Di rumah pertama, seorang nenek usia 75 tahun duduk bersimpuh dengan baju lusuh membukus tubuhnya dan kerudung kepala yang menyembunyikan rambut putih itu. Matanya berkaca-kaca melihat perangkat desa datang membawakan bantuan.
“Terima kasih, Nak. Saya tak bisa kerja lagi. Mau beli beras dan minyak saja kadang harus tunggu anak pulang,” lirih nek Aniah, sambil menggenggam erat amplop yang diberikan.
BLT ini, yang bersumber dari Dana Desa APBDes Keramut 2025, bukan hanya angka dan administrasi. Ia menjelma menjadi bukti bahwa negara hadir, meski lewat telapak yang melintasi jalan selebar 2 meter. Ia menjadi simbol bahwa mereka yang tinggal jauh bukan berarti dilupakan.
Bukan hanya bantuan yang mereka bawa, tapi juga pengawasan. Ketua BPD berjalan bersama, mencatat, menyapa, bertanya langsung kepada para penerima. Ia ingin memastikan setiap sen disalurkan sebagaimana mestinya.
“Ini soal transparansi dan kepercayaan. Dana Desa adalah milik masyarakat. Kita tidak boleh main-main,” katanya.
Desa Keramut memang desa tua. Ia sudah melahirkan dua desa pemekaran. Tapi semangatnya tetap yang pertama, memberi, menjaga, dan membangun.
“Saya ingin bantuan ini bukan hanya sampai, tapi juga menyentuh,” ucap Markus, yang kembali berjalan menyusuri beberapa rumah, tak sungkan duduk bersila bersama lansia penerima BLT.
Ia tak ingin program ini menjadi sekadar formalitas tahunan. Ia ingin setiap langkah pengantaran BLT ini menjadi silaturahmi, menjadi catatan kecil tentang cinta yang dijalankan dalam bentuk paling sederhana untuk hadir.
Menjelang siang, 18 amplop sudah disampaikan. Peluh mulai membasahi kemeja. Tapi tak satu pun wajah yang letih. Mereka menyeka keringat dengan senyum. Di antara jalanan dan rumah-rumah kecil, telah tercatat sebuah peristiwa, bahwa desa sekecil Keramut mampu menghadirkan cinta dalam bentuk nyata.

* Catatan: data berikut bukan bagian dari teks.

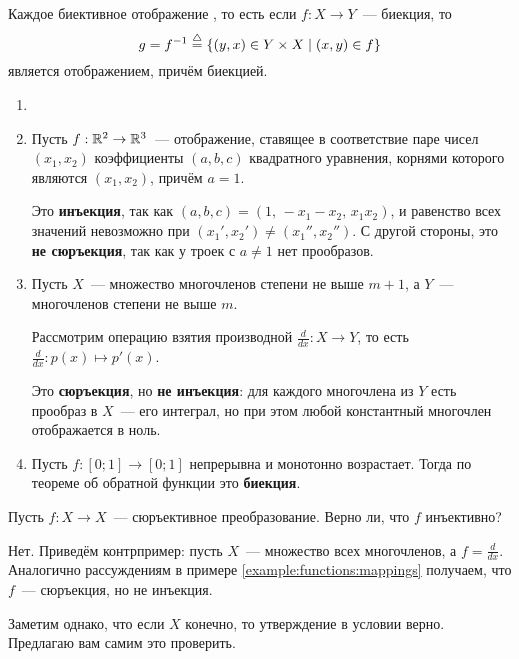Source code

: \begin{corollary}
    Каждое биективное отображение , то есть если $ f: X \to Y $~--- биекция, то
    \[
        g = f^{-1} \overset{\triangle}{=} \{ (y, x) \in Y \times X \mid (x, y) \in f \}
    \]
    является отображением, причём биекцией.
\end{corollary}

\begin{example}
    \label{example:functions:mappings}
    \begin{enumerate}
        \item[]
        \item
            Пусть $ f: \mathbb{R}^2 \to \mathbb{R}^3 $~--- отображение, ставящее в соответствие паре чисел $ (x_1, x_2) $ коэффициенты $ (a, b, c) $
            квадратного уравнения, корнями которого являются $ (x_1, x_2) $, причём $ a = 1 $.

            Это \textbf{инъекция}, так как $ (a, b, c) = (1, \, - x_1 - x_2, \, x_1 x_2) $, и равенство всех значений невозможно при $ (x_1', x_2') \neq (x_1'', x_2'') $.
            С другой стороны, это \textbf{не сюръекция}, так как у троек с $ a \neq 1 $ нет прообразов.
        \item
            Пусть $ X $~--- множество многочленов степени не выше $ m+1 $, а $ Y $~--- многочленов степени не выше $ m $.

            Рассмотрим операцию взятия производной $ \frac{d}{dx}: X \to Y $, то есть $ \frac{d}{dx}: p(x) \mapsto p'(x) $.

            Это \textbf{сюръекция}, но \textbf{не инъекция}: для каждого многочлена из $ Y $ есть прообраз в $ X $~--- его интеграл, но при этом любой константный многочлен отображается в ноль.
        \item
            Пусть $ f: [0;1] \to [0;1] $ непрерывна и монотонно возрастает.
            Тогда по теореме об обратной функции это \textbf{биекция}.
    \end{enumerate}
\end{example}

\begin{Exercise}[counter=SecExercise]
    \noindent
    Пусть $ f: X \to X $~--- сюръективное преобразование.
    Верно ли, что $ f $ инъективно?
\end{Exercise}

\begin{Answer}
    \noindent
    Нет.
    Приведём контрпример: пусть $ X $~--- множество всех многочленов, а $ f = \frac{d}{dx} $.
    Аналогично рассуждениям в примере \ref{example:functions:mappings} получаем, что $ f $~--- сюръекция, но не инъекция.

    Заметим однако, что если $ X $ конечно, то утверждение в условии верно.
    Предлагаю вам самим это проверить.
\end{Answer}

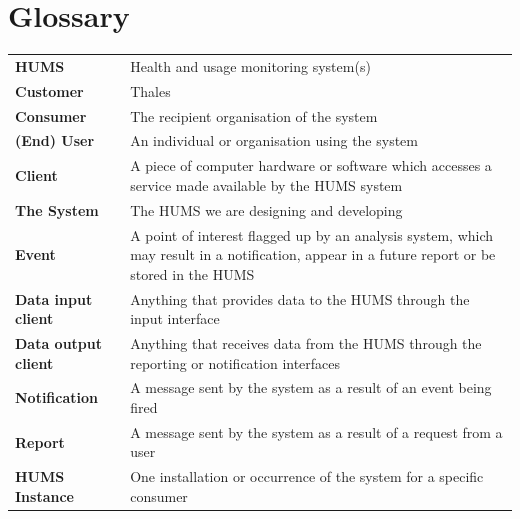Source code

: \documentclass[10pt,a4paper]{article}
\begin{document}
\section{Glossary}
\begin{tabular}{p{3.5cm}p{13cm}}
\textbf{HUMS}			&	Health and usage monitoring system(s) \\
\textbf{Customer}		&	Thales \\
\textbf{Consumer}		&	The recipient organisation of the system \\
\textbf{(End) User}		&	An individual or organisation using the system \\
\textbf{Client}			&	A piece of computer hardware or software which accesses a service made available by the HUMS system \\
\textbf{The System}		&	The HUMS we are designing and developing \\
\textbf{Event}			&	A point of interest flagged up by an analysis system, which may result in a notification, appear in a future report or be stored in the HUMS \\
\textbf{Data input client}	&	Anything that provides data to the HUMS through the input interface \\
\textbf{Data output client}	&	Anything that receives data from the HUMS through the reporting or notification interfaces \\
\textbf{Notification}		&	A message sent by the system as a result of an event being fired \\
\textbf{Report}			&	A message sent by the system as a result of a request from a user \\
\textbf{HUMS Instance}	&	One installation or occurrence of the system for a specific consumer \\
\end{tabular}
\end{document}
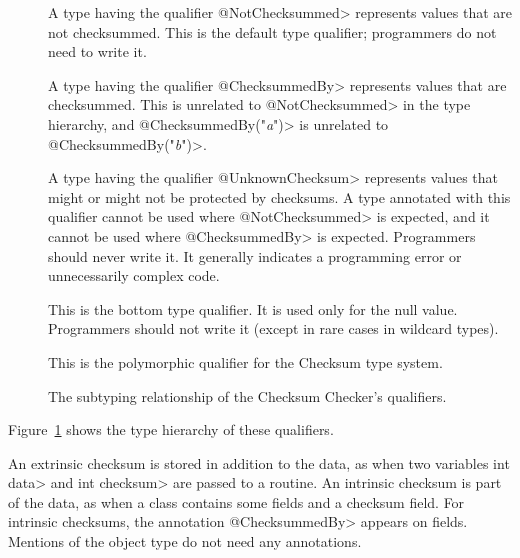 \begin{description}

    \item[]
    A type having the qualifier \<@NotChecksummed> represents values that are not checksummed.
    This is the default type qualifier;  programmers do not need to write it.

    \item[]
    A type having the qualifier \<@ChecksummedBy> represents values that are checksummed.
    This is unrelated to \<@NotChecksummed> in the type hierarchy,
    and \<@ChecksummedBy{\small("\emph{a}")}> is unrelated to
    \<@ChecksummedBy{\small("\emph{b}")}>.

    \item[]
    A type having the qualifier \<@UnknownChecksum> represents values
    that might or might not be protected by checksums.
    A type annotated with this qualifier cannot be used where
    \<@NotChecksummed> is expected, and it cannot be used where
    \<@ChecksummedBy> is expected. Programmers should never write it.
    It generally indicates a programming error or unnecessarily complex code.

    \item[]
    This is the bottom type qualifier. It is used only for the null value.
    Programmers should not write it (except in rare cases in wildcard types).

    \item[]
    This is the polymorphic qualifier for the Checksum type system.

\end{description}

\begin{figure}
    \caption{The subtyping relationship of the Checksum Checker's qualifiers.}
    \label{fig-checksum-hierarchy}
\end{figure}

Figure~\ref{fig-checksum-hierarchy} shows the type hierarchy of these
qualifiers.

An extrinsic checksum is stored in addition to the data, as when two variables
\<int data> and \<int checksum> are passed to a routine.  An intrinsic checksum is part of the data,
as when a class contains some fields and a checksum field.  For intrinsic checksums, the annotation
\<@ChecksummedBy> appears on fields.  Mentions of the object type do not need any annotations.

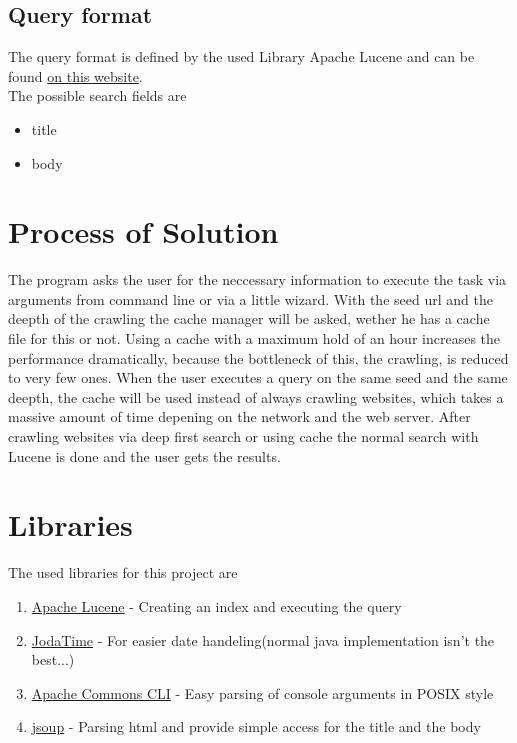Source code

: \documentclass{scrartcl}
\begin{document}
\subsection{Query format}
The query format is defined by the used Library Apache Lucene and can be found \href{http://lucene.apache.org/core/4_6_0/queryparser/org/apache/lucene/queryparser/classic/package-summary.html#package_description}{on this website}.  \\
The possible search fields are 
\begin{itemize}
	\item title
	\item body
\end{itemize}

\section{Process of Solution}
The program asks the user for the neccessary information to execute the task via arguments from command line or via a little wizard.
With the seed url and the deepth of the crawling the cache manager will be asked, wether he has a cache file for this or not. Using a cache with a maximum hold of an hour increases the performance dramatically, because the bottleneck of this, the crawling, is reduced to very few ones. When the user executes a query on the same seed and the same deepth, the cache will be used instead of always crawling websites, which takes a massive amount of time depening on the network and the web server.
After crawling websites via deep first search or using cache the normal search with Lucene is done and the user gets the results.

\section{Libraries}
The used libraries for this project are

\begin{enumerate}
	\item \href{http://lucene.apache.org/}{Apache Lucene} - Creating an index and executing the query
	\item \href{http://www.joda.org/joda-time/}{JodaTime} - For easier date handeling(normal java implementation isn't the best...)
	\item \href{http://commons.apache.org/proper/commons-cli/}{Apache Commons CLI} - Easy parsing of console arguments in POSIX style
	\item \href{http://jsoup.org/}{jsoup} - Parsing html and provide simple access for the title and the body

\end{enumerate}
\end{document}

Dan di langit tampak matahari mulai meninggi, azan sholat jum’at terasa akan berkumandang. Doa kembali mengalun. Mungkin kali ini bukan hanya dari Ketua BPD, tapi dari puluhan bibir tua yang baru saja menerima bantuan. Doa-doa itu menyusup ke langit, menyapa mentari dan berbisik pada angin. (*).